Task: Lines below containing the word "stabilité" should be copied out.

Information:
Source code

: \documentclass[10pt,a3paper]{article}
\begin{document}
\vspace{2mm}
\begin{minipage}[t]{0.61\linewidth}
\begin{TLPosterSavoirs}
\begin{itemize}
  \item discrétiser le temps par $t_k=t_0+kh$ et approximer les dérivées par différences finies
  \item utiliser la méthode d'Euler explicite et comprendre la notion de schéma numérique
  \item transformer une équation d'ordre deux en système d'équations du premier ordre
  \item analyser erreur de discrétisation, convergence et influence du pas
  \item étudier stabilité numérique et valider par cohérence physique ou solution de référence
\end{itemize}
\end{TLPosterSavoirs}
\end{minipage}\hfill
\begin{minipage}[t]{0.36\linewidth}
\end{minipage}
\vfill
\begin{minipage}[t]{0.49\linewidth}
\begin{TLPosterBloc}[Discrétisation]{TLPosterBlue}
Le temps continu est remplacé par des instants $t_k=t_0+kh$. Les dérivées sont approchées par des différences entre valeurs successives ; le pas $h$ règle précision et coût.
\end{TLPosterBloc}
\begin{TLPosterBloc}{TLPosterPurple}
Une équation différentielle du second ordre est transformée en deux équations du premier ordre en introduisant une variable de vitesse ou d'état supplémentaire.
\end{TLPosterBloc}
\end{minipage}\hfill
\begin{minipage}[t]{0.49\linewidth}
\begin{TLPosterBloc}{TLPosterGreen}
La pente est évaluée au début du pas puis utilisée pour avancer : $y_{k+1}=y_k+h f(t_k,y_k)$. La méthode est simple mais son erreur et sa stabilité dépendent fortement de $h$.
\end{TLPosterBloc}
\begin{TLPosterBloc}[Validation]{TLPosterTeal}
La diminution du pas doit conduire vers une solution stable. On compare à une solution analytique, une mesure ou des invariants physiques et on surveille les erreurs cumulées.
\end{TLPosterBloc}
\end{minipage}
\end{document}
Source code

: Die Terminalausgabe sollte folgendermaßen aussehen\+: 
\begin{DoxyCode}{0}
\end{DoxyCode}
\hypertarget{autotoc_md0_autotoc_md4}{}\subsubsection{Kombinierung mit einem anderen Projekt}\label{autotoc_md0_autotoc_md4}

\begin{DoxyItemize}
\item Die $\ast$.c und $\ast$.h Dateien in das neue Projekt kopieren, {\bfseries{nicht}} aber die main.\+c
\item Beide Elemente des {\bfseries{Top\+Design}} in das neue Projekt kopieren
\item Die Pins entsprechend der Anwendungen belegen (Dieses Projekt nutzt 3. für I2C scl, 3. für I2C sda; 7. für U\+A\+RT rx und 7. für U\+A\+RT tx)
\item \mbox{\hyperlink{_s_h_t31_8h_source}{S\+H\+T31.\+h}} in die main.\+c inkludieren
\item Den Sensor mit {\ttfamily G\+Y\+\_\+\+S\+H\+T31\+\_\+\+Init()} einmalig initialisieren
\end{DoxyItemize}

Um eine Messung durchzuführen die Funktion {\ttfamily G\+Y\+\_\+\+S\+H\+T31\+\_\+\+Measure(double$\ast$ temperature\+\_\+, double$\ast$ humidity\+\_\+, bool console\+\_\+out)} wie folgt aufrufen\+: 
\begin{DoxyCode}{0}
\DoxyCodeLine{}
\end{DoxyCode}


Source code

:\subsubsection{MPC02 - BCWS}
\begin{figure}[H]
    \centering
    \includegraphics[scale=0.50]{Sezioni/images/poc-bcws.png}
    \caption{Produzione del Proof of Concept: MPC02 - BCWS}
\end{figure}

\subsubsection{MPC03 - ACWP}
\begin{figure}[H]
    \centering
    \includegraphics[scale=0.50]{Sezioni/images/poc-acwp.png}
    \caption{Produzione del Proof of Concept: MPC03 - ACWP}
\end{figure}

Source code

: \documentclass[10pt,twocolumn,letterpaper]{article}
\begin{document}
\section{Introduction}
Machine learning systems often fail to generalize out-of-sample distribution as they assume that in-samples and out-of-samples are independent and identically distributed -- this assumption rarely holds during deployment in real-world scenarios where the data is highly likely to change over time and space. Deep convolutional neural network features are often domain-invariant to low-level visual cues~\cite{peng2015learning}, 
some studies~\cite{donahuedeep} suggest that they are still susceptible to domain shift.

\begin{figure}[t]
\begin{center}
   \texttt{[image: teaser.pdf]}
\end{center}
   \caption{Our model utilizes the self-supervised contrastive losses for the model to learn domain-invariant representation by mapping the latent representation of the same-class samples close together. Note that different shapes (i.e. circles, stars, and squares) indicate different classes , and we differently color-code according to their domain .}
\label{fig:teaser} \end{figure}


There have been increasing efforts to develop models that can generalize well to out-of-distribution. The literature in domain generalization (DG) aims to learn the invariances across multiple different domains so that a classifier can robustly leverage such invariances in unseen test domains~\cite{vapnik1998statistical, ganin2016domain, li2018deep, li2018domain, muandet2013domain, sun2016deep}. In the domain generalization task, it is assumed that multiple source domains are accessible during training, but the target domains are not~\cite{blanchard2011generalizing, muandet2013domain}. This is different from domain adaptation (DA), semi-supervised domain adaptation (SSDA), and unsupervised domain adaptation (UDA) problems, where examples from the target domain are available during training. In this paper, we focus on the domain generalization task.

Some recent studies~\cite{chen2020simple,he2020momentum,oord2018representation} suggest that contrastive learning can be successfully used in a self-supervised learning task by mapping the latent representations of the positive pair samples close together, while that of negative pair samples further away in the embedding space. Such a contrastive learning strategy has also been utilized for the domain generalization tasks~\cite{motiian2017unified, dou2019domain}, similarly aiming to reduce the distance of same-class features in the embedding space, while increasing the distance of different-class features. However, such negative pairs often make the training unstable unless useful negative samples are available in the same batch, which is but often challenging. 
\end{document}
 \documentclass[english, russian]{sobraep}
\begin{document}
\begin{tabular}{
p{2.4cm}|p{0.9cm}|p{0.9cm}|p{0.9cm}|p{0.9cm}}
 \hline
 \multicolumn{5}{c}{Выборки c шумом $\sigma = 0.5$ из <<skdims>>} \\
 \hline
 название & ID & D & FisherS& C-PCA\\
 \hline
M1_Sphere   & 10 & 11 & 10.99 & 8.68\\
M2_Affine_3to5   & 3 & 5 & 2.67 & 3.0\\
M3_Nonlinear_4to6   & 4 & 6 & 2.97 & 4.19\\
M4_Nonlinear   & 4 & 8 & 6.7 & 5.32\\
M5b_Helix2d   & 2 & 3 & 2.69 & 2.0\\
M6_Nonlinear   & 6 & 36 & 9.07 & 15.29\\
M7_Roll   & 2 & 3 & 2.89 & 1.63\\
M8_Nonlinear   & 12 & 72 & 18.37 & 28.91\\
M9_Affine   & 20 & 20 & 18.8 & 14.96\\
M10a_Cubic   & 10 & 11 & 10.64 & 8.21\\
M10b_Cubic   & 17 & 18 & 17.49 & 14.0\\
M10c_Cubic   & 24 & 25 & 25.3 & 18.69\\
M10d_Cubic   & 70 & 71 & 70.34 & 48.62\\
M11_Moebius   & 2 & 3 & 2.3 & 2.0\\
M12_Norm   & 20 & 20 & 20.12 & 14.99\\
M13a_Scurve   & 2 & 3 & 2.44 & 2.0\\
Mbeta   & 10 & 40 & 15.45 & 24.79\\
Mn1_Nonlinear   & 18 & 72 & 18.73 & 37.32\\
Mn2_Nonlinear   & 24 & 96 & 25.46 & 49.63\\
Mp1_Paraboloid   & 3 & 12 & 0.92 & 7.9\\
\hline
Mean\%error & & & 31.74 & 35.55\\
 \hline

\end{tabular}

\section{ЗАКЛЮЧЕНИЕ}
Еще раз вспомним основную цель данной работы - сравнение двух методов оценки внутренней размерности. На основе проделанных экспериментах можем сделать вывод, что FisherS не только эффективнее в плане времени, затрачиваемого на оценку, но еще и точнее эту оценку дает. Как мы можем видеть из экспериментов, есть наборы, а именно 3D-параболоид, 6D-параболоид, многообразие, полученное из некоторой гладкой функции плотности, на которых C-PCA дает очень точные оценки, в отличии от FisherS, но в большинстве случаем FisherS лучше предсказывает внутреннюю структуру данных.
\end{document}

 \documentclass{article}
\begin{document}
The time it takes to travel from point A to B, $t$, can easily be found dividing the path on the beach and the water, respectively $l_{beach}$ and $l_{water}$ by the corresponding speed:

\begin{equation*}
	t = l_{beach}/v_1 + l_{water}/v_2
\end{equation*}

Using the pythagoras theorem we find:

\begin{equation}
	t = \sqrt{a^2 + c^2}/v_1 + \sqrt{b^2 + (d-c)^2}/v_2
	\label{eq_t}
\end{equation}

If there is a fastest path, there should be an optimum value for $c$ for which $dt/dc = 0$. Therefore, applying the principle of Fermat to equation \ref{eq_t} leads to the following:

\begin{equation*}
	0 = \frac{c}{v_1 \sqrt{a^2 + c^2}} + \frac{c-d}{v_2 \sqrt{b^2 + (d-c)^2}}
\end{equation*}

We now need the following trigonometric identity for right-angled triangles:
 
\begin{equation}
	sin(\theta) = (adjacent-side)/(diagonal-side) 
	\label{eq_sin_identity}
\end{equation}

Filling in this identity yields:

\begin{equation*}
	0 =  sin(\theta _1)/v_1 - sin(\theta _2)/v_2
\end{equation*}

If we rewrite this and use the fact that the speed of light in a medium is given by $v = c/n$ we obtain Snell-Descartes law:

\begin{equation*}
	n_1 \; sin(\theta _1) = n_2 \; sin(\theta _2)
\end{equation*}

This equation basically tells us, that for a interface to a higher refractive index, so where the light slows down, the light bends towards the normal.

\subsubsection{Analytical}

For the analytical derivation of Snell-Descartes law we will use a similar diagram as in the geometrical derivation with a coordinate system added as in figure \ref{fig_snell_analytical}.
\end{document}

Response below:
  \item étudier stabilité numérique et valider par cohérence physique ou solution de référence
La pente est évaluée au début du pas puis utilisée pour avancer : $y_{k+1}=y_k+h f(t_k,y_k)$. La méthode est simple mais son erreur et sa stabilité dépendent fortement de $h$.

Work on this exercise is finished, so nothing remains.